-- ACTIVITY --
Across the data below, how many lines have the word "shortcuts" in them? Respond with the number alone.
(Beginning of RECORDS FOR THIS EXERCISE)
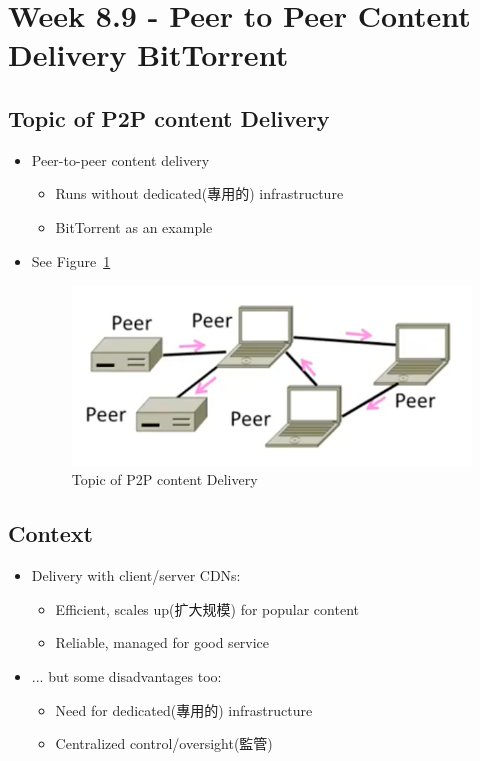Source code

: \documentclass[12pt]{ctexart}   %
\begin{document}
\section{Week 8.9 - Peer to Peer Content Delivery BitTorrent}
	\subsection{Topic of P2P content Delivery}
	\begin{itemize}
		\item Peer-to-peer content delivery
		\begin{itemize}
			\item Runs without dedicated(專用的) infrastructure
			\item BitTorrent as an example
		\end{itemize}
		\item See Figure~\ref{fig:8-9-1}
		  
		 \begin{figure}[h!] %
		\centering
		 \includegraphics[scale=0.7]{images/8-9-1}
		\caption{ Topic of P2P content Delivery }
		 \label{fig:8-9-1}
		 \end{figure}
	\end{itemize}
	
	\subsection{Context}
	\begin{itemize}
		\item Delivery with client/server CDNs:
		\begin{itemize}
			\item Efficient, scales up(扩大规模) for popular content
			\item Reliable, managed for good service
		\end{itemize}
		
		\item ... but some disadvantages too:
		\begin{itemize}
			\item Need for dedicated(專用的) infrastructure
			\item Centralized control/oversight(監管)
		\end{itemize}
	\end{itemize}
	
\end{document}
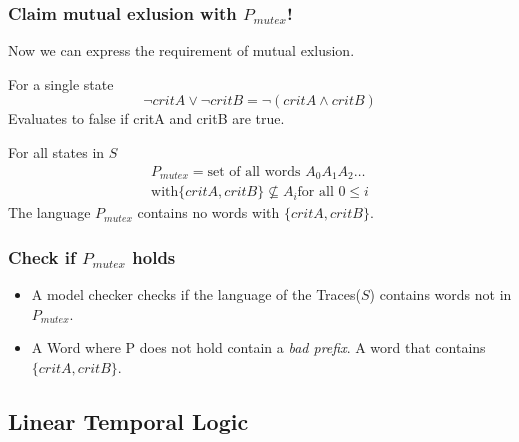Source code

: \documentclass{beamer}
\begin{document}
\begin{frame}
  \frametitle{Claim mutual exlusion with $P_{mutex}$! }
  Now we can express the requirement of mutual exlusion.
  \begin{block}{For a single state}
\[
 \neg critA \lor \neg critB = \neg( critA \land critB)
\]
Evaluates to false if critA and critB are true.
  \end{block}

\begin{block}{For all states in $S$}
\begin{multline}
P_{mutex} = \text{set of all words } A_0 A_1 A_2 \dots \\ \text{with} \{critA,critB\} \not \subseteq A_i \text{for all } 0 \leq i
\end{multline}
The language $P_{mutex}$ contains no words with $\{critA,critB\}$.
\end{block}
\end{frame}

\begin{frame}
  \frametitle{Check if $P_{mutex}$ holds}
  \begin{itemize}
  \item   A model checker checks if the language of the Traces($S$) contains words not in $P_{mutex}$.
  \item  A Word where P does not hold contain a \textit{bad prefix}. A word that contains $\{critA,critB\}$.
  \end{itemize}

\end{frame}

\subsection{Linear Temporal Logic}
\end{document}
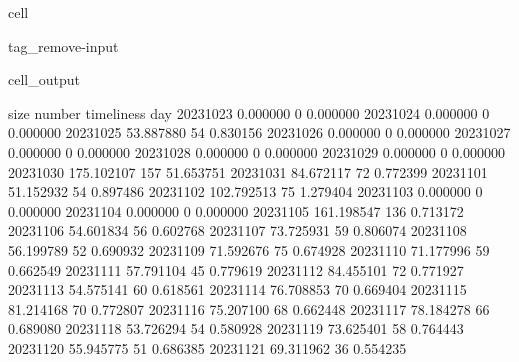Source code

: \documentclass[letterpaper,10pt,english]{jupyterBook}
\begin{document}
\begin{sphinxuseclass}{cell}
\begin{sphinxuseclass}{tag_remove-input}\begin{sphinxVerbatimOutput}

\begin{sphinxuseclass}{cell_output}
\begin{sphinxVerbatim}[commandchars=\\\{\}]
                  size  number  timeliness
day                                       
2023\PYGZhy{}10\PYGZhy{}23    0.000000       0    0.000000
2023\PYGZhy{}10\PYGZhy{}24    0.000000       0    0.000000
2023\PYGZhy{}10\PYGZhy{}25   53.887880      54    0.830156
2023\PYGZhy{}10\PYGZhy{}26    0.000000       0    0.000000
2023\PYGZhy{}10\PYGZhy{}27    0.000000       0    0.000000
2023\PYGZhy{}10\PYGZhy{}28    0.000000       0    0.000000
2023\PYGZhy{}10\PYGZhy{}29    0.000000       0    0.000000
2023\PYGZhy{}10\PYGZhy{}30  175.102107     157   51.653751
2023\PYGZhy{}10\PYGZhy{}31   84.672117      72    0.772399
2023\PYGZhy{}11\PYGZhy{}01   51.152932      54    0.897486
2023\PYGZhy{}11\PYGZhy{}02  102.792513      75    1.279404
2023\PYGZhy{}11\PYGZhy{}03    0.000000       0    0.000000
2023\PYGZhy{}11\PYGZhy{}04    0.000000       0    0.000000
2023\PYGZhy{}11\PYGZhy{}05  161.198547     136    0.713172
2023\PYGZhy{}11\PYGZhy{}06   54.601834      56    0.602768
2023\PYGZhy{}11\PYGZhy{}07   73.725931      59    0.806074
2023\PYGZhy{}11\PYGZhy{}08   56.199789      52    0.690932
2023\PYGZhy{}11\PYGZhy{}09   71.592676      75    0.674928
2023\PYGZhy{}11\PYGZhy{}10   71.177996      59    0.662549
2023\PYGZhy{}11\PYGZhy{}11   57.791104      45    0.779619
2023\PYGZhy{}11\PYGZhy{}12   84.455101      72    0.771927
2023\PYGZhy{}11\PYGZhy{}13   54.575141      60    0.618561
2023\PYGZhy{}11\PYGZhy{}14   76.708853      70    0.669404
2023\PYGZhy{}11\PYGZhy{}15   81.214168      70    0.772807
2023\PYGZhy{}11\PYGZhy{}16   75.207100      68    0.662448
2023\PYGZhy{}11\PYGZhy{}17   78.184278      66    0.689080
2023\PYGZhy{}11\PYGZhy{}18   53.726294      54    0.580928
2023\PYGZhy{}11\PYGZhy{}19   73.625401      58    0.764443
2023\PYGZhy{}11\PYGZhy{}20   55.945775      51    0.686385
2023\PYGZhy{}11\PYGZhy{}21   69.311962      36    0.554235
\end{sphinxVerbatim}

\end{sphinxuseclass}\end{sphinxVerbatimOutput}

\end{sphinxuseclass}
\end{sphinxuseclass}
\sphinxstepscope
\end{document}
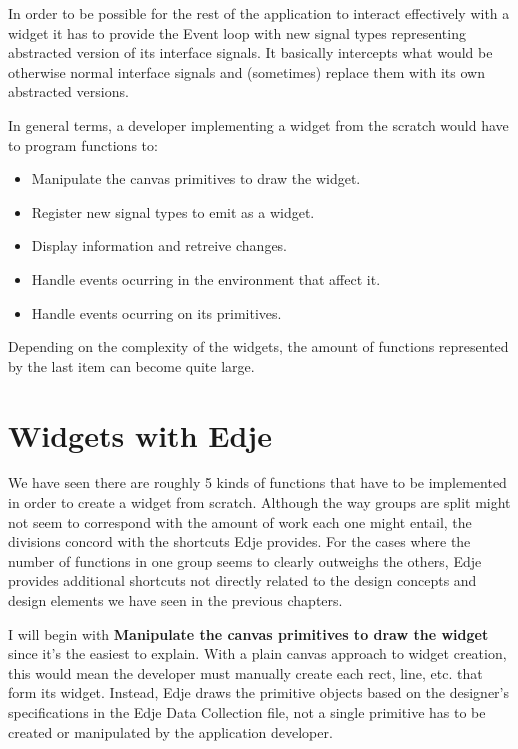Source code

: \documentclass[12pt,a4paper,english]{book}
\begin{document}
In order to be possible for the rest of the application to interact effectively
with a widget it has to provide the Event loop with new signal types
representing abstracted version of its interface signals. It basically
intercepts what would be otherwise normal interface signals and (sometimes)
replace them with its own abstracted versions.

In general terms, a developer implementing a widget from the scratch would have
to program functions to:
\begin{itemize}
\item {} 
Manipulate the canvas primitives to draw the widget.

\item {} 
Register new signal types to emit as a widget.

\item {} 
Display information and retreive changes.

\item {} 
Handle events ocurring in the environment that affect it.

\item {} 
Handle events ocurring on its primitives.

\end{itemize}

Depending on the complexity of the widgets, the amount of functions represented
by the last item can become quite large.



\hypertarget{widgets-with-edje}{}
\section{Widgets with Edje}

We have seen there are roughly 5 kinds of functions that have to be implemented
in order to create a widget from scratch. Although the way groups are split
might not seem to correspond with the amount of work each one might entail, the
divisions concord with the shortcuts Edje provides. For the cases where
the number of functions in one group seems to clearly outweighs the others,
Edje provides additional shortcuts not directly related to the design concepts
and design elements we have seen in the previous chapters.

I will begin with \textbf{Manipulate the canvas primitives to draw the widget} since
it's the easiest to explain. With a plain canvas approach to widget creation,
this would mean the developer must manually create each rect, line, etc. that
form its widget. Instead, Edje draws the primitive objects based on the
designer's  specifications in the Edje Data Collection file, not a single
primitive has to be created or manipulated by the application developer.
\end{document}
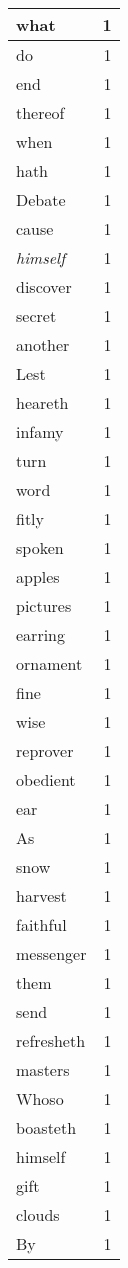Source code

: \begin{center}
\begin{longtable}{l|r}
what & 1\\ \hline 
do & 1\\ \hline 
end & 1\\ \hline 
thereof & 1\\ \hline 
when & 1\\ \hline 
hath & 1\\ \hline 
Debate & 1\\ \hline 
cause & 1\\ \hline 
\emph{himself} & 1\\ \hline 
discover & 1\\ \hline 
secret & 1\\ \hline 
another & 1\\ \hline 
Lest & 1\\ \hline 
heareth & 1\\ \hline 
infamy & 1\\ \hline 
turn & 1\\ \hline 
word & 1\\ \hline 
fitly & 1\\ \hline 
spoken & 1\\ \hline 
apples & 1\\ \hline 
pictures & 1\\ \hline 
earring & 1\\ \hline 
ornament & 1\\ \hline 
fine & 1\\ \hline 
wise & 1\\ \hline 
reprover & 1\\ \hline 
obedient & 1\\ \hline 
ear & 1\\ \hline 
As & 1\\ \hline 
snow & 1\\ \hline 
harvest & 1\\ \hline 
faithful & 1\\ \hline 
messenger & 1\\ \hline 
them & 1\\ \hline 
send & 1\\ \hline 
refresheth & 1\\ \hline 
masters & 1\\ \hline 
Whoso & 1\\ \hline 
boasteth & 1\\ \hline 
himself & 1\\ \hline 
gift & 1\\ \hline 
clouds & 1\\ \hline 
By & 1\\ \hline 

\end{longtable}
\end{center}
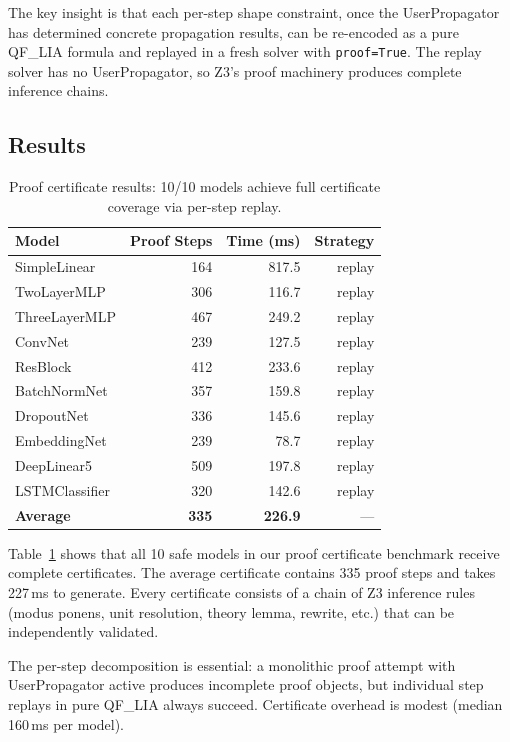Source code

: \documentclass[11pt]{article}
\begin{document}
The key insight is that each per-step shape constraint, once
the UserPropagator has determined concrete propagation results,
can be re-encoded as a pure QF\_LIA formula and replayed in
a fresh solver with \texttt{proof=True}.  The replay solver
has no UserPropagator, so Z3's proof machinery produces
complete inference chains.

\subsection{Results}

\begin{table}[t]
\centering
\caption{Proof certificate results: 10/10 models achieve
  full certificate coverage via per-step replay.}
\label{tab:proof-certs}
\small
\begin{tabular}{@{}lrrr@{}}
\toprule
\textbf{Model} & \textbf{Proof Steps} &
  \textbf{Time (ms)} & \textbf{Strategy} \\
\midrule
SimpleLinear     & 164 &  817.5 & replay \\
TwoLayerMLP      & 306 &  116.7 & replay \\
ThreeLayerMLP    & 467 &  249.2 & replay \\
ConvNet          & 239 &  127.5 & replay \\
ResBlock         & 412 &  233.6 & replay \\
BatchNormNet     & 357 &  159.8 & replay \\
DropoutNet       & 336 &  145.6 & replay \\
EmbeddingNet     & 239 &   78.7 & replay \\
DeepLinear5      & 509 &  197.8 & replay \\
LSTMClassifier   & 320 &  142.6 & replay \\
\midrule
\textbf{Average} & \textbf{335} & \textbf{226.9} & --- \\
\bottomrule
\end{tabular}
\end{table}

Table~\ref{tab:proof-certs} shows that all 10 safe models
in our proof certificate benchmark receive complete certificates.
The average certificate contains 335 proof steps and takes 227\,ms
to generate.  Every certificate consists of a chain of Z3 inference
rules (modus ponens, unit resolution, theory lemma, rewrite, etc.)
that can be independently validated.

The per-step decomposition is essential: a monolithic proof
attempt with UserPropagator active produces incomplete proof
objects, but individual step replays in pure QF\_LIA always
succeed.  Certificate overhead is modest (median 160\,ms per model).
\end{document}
(End of RECORDS FOR THIS EXERCISE)
-- SOLUTION --
2